In a multilingual world, the United States remains a mostly monolingual country. Even though roughly 70 million Americans speak a language other than English at home, almost 80 percent speak English only. In Europe, almost two thirds of working age adults report knowing at least one foreign language. While over 300 million Chinese students are studying English, only 200,000 or so American students are studying Chinese.
Americans’ foreign language complacency may stem from the knowledge that English remains the language of international business and diplomacy and is by far the most commonly studied second language around the world. But others’ knowledge of English is no substitute for Americans’ knowledge of foreign languages.
The war in Ukraine serves as a wake-up call to Americans to make competence in foreign languages an urgent economic, national security, and educational priority.
The U.S. government once recognized the importance of expertise in foreign languages and cultures. Spurred by Cold War tensions and the Soviet Union’s Sputnik launch, Congress passed the National Defense Education Act in 1958 and Fulbright-Hays in 1961, in part to help meet the country’s need for foreign language and global studies expertise. Support surged in the aftermath of 9/11, but fell sharply after 2011. It has yet to recover.

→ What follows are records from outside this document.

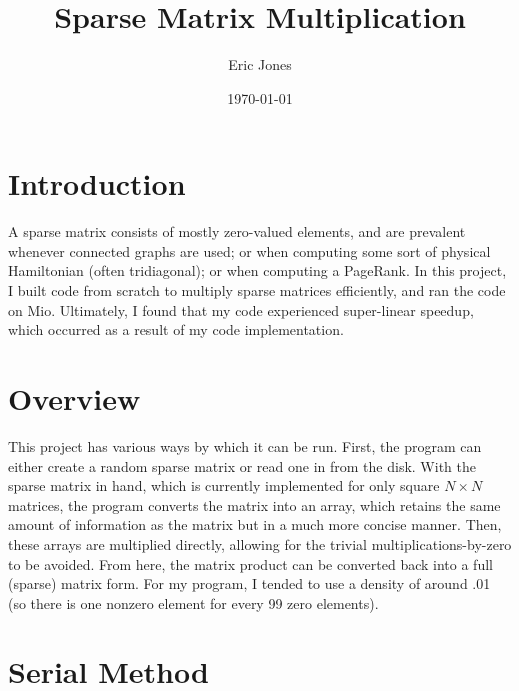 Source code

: \documentclass{article}
\title{Sparse Matrix Multiplication}
\author{Eric Jones}
\date{\today}
\begin{document}
\maketitle


\section{Introduction}

A sparse matrix consists of mostly zero-valued elements, and are prevalent
whenever connected graphs are used; or when computing some sort of physical
Hamiltonian (often tridiagonal); or when computing a PageRank. In this project,
I built code from scratch to multiply sparse matrices efficiently, and ran the
code on Mio. Ultimately, I found that my code experienced super-linear speedup,
which occurred as a result of my code implementation. \\

\section{Overview}

This project has various ways by which it can be run. First, the program can
either create a random sparse matrix or read one in from the disk. With the
sparse matrix in hand, which is currently implemented for only square $N\times N$
matrices, the program converts the matrix into an array, which retains the same
amount of information as the matrix but in a much more concise manner. Then,
these arrays are multiplied directly, allowing for the trivial
multiplications-by-zero to be avoided. From here, the matrix product can be
converted back into a full (sparse) matrix form. For my
program, I tended to use a density of around .01 (so there is one nonzero
element for every 99 zero elements).

\section{Serial Method}
\end{document}
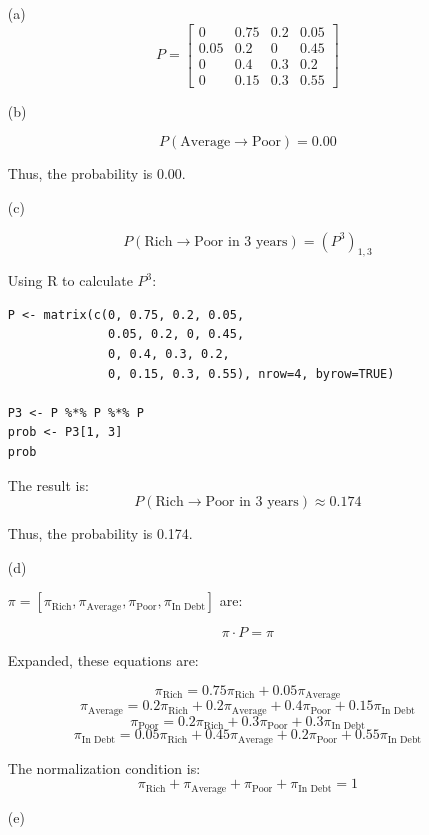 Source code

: \documentclass{article}
\begin{document}
\begin{enumerate}
    \item[(a)]
    \[
    P = 
    \begin{bmatrix}
    0 & 0.75 & 0.2 & 0.05 \\
    0.05 & 0.2 & 0 & 0.45 \\
    0 & 0.4 & 0.3 & 0.2 \\
    0 & 0.15 & 0.3 & 0.55
    \end{bmatrix}
    \]
    \item[(b)] 

\[
P(\text{Average} \to \text{Poor}) = 0.00
\]

Thus, the probability is $0.00$.

\item[(c)] 

\[
P(\text{Rich} \to \text{Poor in 3 years}) = (P^3)_{1,3}
\]

Using R to calculate $P^3$:

\begin{verbatim}
P <- matrix(c(0, 0.75, 0.2, 0.05,
              0.05, 0.2, 0, 0.45,
              0, 0.4, 0.3, 0.2,
              0, 0.15, 0.3, 0.55), nrow=4, byrow=TRUE)

P3 <- P %*% P %*% P
prob <- P3[1, 3]
prob
\end{verbatim}

The result is:
\[
P(\text{Rich} \to \text{Poor in 3 years}) \approx 0.174
\]

Thus, the probability is 0.174.

\item[(d)]

$\pi = [\pi_{\text{Rich}}, \pi_{\text{Average}}, \pi_{\text{Poor}}, \pi_{\text{In Debt}}]$ are:

\[
\pi \cdot P = \pi
\]

Expanded, these equations are:

\[
\pi_{\text{Rich}} = 0.75\pi_{\text{Rich}} + 0.05\pi_{\text{Average}}
\]
\[
\pi_{\text{Average}} = 0.2\pi_{\text{Rich}} + 0.2\pi_{\text{Average}} + 0.4\pi_{\text{Poor}} + 0.15\pi_{\text{In Debt}}
\]
\[
\pi_{\text{Poor}} = 0.2\pi_{\text{Rich}} + 0.3\pi_{\text{Poor}} + 0.3\pi_{\text{In Debt}}
\]
\[
\pi_{\text{In Debt}} = 0.05\pi_{\text{Rich}} + 0.45\pi_{\text{Average}} + 0.2\pi_{\text{Poor}} + 0.55\pi_{\text{In Debt}}
\]

The normalization condition is:
\[
\pi_{\text{Rich}} + \pi_{\text{Average}} + \pi_{\text{Poor}} + \pi_{\text{In Debt}} = 1
\]

\item[(e)]



\end{enumerate}
\end{document}
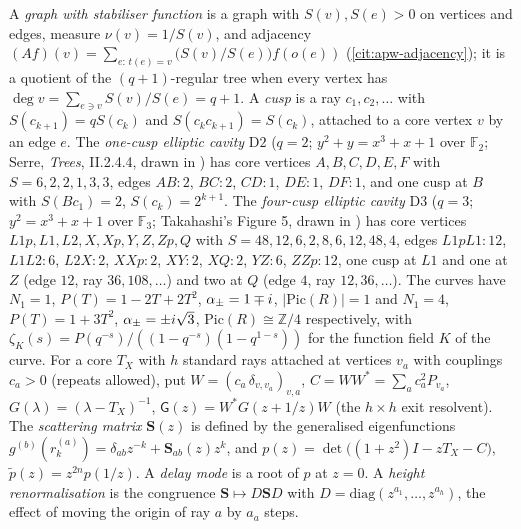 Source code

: \begin{definition}
\label{def:elliptic-cavity}
A \emph{graph with stabiliser function} is a graph with $S(v),S(e)>0$ on vertices and edges, measure
$\nu(v) = 1/S(v)$, and adjacency $(Af)(v) = \sum_{e:\,t(e)=v}\big(S(v)/S(e)\big)f(o(e))$
(\cref{cit:apw-adjacency}); it is a quotient of the $(q+1)$-regular tree when every vertex has
$\deg v = \sum_{e\ni v}S(v)/S(e) = q+1$. A \emph{cusp} is a ray $c_1,c_2,\dots$ with $S(c_{k+1}) = qS(c_k)$ and
$S(c_kc_{k+1}) = S(c_k)$, attached to a core vertex $v$ by an edge $e$. The \emph{one-cusp elliptic cavity}
$\mathrm{D2}$ ($q = 2$; $y^2+y = x^3+x+1$ over $\mathbb F_2$; Serre, \emph{Trees}, II.2.4.4, drawn in
\cite{arends2026resonances}) has core vertices $A,B,C,D,E,F$ with $S = 6,2,2,1,3,3$, edges $AB{:}2$, $BC{:}2$,
$CD{:}1$, $DE{:}1$, $DF{:}1$, and one cusp at $B$ with $S(Bc_1) = 2$, $S(c_k) = 2^{k+1}$. The \emph{four-cusp
elliptic cavity} $\mathrm{D3}$ ($q = 3$; $y^2 = x^3+x+1$ over $\mathbb F_3$; Takahashi's Figure 5, drawn in
\cite{arends2026resonances}) has core vertices $L1p,L1,L2,X,Xp,Y,Z,Zp,Q$ with $S = 48,12,6,2,8,6,12,48,4$,
edges $L1pL1{:}12$, $L1L2{:}6$, $L2X{:}2$, $XXp{:}2$, $XY{:}2$, $XQ{:}2$, $YZ{:}6$, $ZZp{:}12$, one cusp at $L1$ and one
at $Z$ (edge $12$, ray $36,108,\dots$) and two at $Q$ (edge $4$, ray $12,36,\dots$). The curves have
$N_1 = 1$, $P(T) = 1-2T+2T^2$, $\alphaw{\pm} = 1\mp i$, $|\mathrm{Pic}(R)| = 1$ and $N_1 = 4$, $P(T) = 1+3T^2$,
$\alphaw{\pm} = \pm i\sqrt3$, $\mathrm{Pic}(R)\cong\mathbb Z/4$ respectively, with
$\zeta_K(s) = P(q^{-s})/((1-q^{-s})(1-q^{1-s}))$ for the function field $K$ of the curve.
For a core $T_X$ with $h$ standard rays attached at vertices $v_a$ with couplings $c_a>0$ (repeats allowed),
put $W = (c_a\,\delta_{v,v_a})_{v,a}$, $C = WW^{*} = \sum_a c_a^2P_{v_a}$, $G(\lambda) = (\lambda-T_X)^{-1}$,
$\mathsf G(z) = W^{*}G(z+1/z)W$ (the $h\times h$ exit resolvent). The \emph{scattering matrix} $\mathbf S(z)$ is
defined by the generalised eigenfunctions $g^{(b)}(r^{(a)}_k) = \delta_{ab}z^{-k}+\mathbf S_{ab}(z)z^{k}$, and
$p(z) = \det\big((1+z^2)I-zT_X-C\big)$, $\tilde p(z) = z^{2n}p(1/z)$. A \emph{delay mode} is a root of $p$ at
$z = 0$. A \emph{height renormalisation} is the congruence $\mathbf S\mapsto D\mathbf S D$ with
$D = \mathrm{diag}(z^{a_1},\dots,z^{a_h})$, the effect of moving the origin of ray $a$ by $a_a$ steps.
\end{definition}

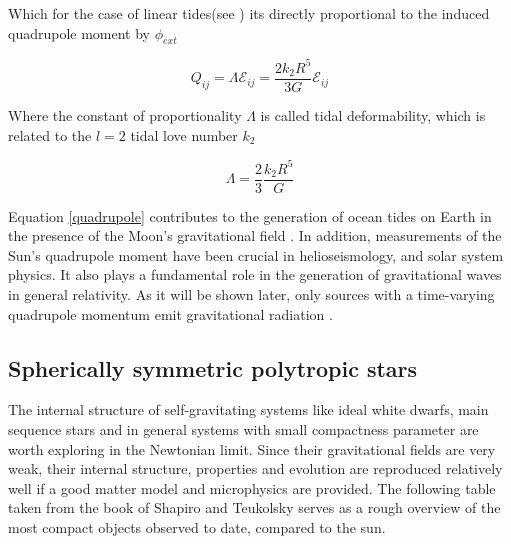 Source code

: Which for the case of linear tides(see \cite{poisson_will_2014, Hinderer:2007mb}) its directly proportional to the induced quadrupole moment by $\phi_{ext}$

\begin{equation}
Q_{ij} = \Lambda \mathcal{E}_{ij} = \frac{2k_2 R^5}{3G} \mathcal{E}_{ij}
\end{equation}

Where the constant of proportionality $\Lambda$ is called tidal deformability, which is related to the $l=2$ tidal love number $k_2$

\begin{equation}\label{Tid}
\Lambda = \frac{2}{3}\frac{k_2 R^5}{G}
\end{equation}

Equation \ref{quadrupole} contributes to the generation of ocean tides on Earth in the presence of the Moon's gravitational field \cite{Hartle:2021pel}. In addition, measurements of the Sun's quadrupole moment have been crucial in helioseismology, and solar system physics. It also plays a fundamental role in the generation of gravitational waves in general relativity. As it will be shown later, only sources with a time-varying quadrupole momentum emit gravitational radiation \cite{Creighton:2011zz}.

\subsection{Spherically symmetric polytropic stars}

The internal structure of self-gravitating systems like ideal white dwarfs, main sequence stars and in general systems with small compactness parameter are worth exploring in the Newtonian limit. Since their gravitational fields are very weak, their internal structure, properties and evolution are reproduced relatively well if a good matter model and microphysics are provided. The following table taken from the book of Shapiro and Teukolsky \cite{Shapiro:1983du} serves as a rough overview of the most compact objects observed to date, compared to the sun.
\vspace{1cm}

A 2020 Council on Foreign Relations report notes that at the State Department, “language-designated positions overseas are 15 percent vacant, and 24 percent of those staffed are filled by officers who do not meet the minimum language requirement.” The Defense Department has over 30,000 language positions, many of which it cannot fill. This deficit has greatly hampered the United States in diplomacy, intelligence gathering, war fighting, and nation building.